– Corporation wants NICIL to pay
There are about a dozen pickup trucks sitting in a dealer’s warehouse.
For two months now, the dealer has reportedly been asking to get paid.
Kaieteur News was told that several months ago, cash-strapped Guyana Sugar Corporation (GuySuCo) reportedly ordered 14 pickups- 12 extended cabs and two double cabs.
The pickups were ordered with no payments from GuySuCo.
The vehicles were stored in Suriname but the sister dealership decided it could not hold the units anymore and shipped them to Guyana.
The local dealer has been asking for its money.
According to Government officials and GuySuCo sources, the dealer said that GuySuCo has signaled that NICIL is paying the $80M-plus bill on the trucks.
Two of the pickups have already been collected and paid for by GuySuCo. However, NICIL is not stumping up the cash.
For several months now, NICIL has reportedly refused to pay over more than $8B to GuySuCo from a $30B bond it took.
This was after Republic Bank (Trinidad), which holds the bond, raised questions about how GuySuCo is spending the money it already received.
For six months now, GuySuCo has not received any further money.
The state-owned, three-estate corporation has been battling even more to stay alive even though four estates have been separated to be divested.
It currently has only Uitvlugt, Blairmont and Albion estates under the GuySuCo flagship.
This year, the corporation is also unlikely to meet a revised 100,000 tonnes. It falls short of that by 15,000.
GuySuCo and NICIL have been crossing swords over that $30B.
However, NICIL is insisting that the money must be used for certain immediate expenses and retooling.
The bond was negotiated and controlled by NICIL, using a number of other corporations as collateral.
Among the projects targeted by the bond is the acquisition of two co-generation plants; upgrade of existing factories; the production of Plantation White Sugar; the construction of more storage and packaging facilities and the financing of two years of general operational costs.
NICIL had been criticised by the Ministry of Agriculture, which has responsibilities for GuySuCo, for the seeming sloth in the disbursements of the funds.
NICIL has been insisting that if there is any default on the bond payments, it is not GuySuCo’s assets that can be seized. Rather, it is NICIL’s assets that will suffer.

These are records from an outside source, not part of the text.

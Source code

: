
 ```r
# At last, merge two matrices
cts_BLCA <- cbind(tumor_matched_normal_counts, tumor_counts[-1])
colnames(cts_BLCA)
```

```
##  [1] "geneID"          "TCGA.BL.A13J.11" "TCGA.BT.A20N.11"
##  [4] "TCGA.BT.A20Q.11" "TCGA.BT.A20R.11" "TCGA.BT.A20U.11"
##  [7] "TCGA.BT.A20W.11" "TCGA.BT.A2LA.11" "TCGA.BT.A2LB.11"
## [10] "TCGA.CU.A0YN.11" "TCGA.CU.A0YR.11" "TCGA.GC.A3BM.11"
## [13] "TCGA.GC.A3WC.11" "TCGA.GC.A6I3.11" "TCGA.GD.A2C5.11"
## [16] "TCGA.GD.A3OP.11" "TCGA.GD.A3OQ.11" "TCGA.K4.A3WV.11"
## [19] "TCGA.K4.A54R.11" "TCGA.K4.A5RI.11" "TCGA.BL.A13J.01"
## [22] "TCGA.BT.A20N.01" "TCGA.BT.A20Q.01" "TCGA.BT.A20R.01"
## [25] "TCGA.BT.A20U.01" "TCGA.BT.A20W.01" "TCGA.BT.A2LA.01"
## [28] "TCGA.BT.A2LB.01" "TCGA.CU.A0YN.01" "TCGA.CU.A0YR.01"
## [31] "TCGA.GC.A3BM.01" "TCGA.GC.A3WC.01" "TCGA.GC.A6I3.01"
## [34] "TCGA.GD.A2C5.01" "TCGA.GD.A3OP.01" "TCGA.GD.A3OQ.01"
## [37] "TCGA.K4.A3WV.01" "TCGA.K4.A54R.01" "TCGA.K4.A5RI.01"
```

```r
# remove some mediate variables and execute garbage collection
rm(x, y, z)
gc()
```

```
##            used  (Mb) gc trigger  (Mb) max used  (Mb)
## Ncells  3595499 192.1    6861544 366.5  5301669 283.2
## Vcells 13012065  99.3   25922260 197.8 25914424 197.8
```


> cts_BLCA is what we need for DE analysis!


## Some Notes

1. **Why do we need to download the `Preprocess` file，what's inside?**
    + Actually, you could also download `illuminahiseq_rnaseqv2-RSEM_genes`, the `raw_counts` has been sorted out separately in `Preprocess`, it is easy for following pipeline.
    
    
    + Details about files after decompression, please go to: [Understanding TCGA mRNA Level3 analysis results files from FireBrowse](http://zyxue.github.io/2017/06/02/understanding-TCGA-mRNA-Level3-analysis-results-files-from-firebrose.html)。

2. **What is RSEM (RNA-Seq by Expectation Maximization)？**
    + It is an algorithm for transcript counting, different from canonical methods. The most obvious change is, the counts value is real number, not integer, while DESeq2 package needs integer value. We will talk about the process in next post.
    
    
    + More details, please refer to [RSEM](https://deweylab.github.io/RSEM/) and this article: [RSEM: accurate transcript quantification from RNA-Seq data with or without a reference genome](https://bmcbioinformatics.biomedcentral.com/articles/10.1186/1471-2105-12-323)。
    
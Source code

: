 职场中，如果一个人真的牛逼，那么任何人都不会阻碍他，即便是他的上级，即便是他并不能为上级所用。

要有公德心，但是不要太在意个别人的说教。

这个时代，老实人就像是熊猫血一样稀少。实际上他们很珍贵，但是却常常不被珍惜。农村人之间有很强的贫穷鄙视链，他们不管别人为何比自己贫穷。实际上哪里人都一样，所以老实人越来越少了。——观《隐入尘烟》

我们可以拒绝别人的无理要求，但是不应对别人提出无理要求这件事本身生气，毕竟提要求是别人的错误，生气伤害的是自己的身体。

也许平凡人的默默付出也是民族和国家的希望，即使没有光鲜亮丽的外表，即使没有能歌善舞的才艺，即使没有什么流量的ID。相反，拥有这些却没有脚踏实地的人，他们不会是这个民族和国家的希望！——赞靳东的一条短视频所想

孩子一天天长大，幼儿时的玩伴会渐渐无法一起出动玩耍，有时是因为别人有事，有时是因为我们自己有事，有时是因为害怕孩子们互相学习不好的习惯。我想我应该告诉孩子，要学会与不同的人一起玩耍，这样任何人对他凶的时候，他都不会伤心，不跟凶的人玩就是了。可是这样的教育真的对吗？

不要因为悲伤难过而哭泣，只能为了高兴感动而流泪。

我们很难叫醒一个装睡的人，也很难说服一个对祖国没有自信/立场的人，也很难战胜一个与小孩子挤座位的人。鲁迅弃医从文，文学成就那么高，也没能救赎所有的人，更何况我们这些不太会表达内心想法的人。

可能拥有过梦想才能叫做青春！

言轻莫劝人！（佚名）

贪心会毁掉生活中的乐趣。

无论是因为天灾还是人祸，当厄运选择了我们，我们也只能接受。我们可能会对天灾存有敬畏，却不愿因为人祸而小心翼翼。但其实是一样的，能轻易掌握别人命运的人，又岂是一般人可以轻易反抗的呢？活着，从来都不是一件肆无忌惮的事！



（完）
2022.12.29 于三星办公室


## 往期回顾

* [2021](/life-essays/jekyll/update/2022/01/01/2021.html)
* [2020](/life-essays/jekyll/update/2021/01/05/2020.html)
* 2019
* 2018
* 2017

Several state-owned companies which have their assets pledged to secure the bond are the Guyana Oil Company, Guyana National Shipping Corporation, Guyana National Printers Limited and even facilities of the Guyana National Industrial Company.
GuySuCo had seven estates up to 2015, but was struggling to pay workers and retool.
It had been demanding billions of dollars annually in bailouts.
Following an inquiry into the industry, the Coalition closed four estates – Skeldon, Rose Hall, Enmore and Wales, placing over 5,000 workers out of jobs.
GuySuCo is one of the biggest state-owned companies, but low world prices, loss of its preferential market in Europe, aging factories and a large migration of workers, have not been helping.